Could you return every record below exactly as it is written?
━━ DATASET CONTENT
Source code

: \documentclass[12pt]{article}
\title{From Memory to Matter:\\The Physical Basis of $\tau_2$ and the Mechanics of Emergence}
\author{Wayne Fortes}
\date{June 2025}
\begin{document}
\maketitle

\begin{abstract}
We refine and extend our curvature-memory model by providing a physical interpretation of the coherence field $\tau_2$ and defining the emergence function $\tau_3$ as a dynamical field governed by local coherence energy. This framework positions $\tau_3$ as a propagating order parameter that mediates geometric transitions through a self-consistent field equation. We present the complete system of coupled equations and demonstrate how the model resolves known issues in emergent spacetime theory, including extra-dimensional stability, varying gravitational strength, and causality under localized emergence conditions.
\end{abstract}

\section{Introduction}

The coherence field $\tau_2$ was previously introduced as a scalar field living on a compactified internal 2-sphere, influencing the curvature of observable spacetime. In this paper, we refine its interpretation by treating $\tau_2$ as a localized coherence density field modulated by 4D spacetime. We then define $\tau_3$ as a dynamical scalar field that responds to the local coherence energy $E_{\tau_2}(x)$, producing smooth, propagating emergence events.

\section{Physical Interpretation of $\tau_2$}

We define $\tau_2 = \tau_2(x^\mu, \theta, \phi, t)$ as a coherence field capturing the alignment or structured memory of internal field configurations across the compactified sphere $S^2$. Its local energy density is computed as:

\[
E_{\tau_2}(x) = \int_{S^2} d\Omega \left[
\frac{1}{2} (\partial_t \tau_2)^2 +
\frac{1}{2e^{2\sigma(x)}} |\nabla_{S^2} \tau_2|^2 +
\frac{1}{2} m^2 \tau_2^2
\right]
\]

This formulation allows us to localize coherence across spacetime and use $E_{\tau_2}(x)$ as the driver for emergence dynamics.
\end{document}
━━━━
(EXPECTED ANSWER)
Source code

: \documentclass[12pt]{article}
\title{From Memory to Matter:\\The Physical Basis of $\tau_2$ and the Mechanics of Emergence}
\author{Wayne Fortes}
\date{June 2025}
\begin{document}
\maketitle

\begin{abstract}
We refine and extend our curvature-memory model by providing a physical interpretation of the coherence field $\tau_2$ and defining the emergence function $\tau_3$ as a dynamical field governed by local coherence energy. This framework positions $\tau_3$ as a propagating order parameter that mediates geometric transitions through a self-consistent field equation. We present the complete system of coupled equations and demonstrate how the model resolves known issues in emergent spacetime theory, including extra-dimensional stability, varying gravitational strength, and causality under localized emergence conditions.
\end{abstract}

\section{Introduction}

The coherence field $\tau_2$ was previously introduced as a scalar field living on a compactified internal 2-sphere, influencing the curvature of observable spacetime. In this paper, we refine its interpretation by treating $\tau_2$ as a localized coherence density field modulated by 4D spacetime. We then define $\tau_3$ as a dynamical scalar field that responds to the local coherence energy $E_{\tau_2}(x)$, producing smooth, propagating emergence events.

\section{Physical Interpretation of $\tau_2$}

We define $\tau_2 = \tau_2(x^\mu, \theta, \phi, t)$ as a coherence field capturing the alignment or structured memory of internal field configurations across the compactified sphere $S^2$. Its local energy density is computed as:

\[
E_{\tau_2}(x) = \int_{S^2} d\Omega \left[
\frac{1}{2} (\partial_t \tau_2)^2 +
\frac{1}{2e^{2\sigma(x)}} |\nabla_{S^2} \tau_2|^2 +
\frac{1}{2} m^2 \tau_2^2
\right]
\]

This formulation allows us to localize coherence across spacetime and use $E_{\tau_2}(x)$ as the driver for emergence dynamics.
\end{document}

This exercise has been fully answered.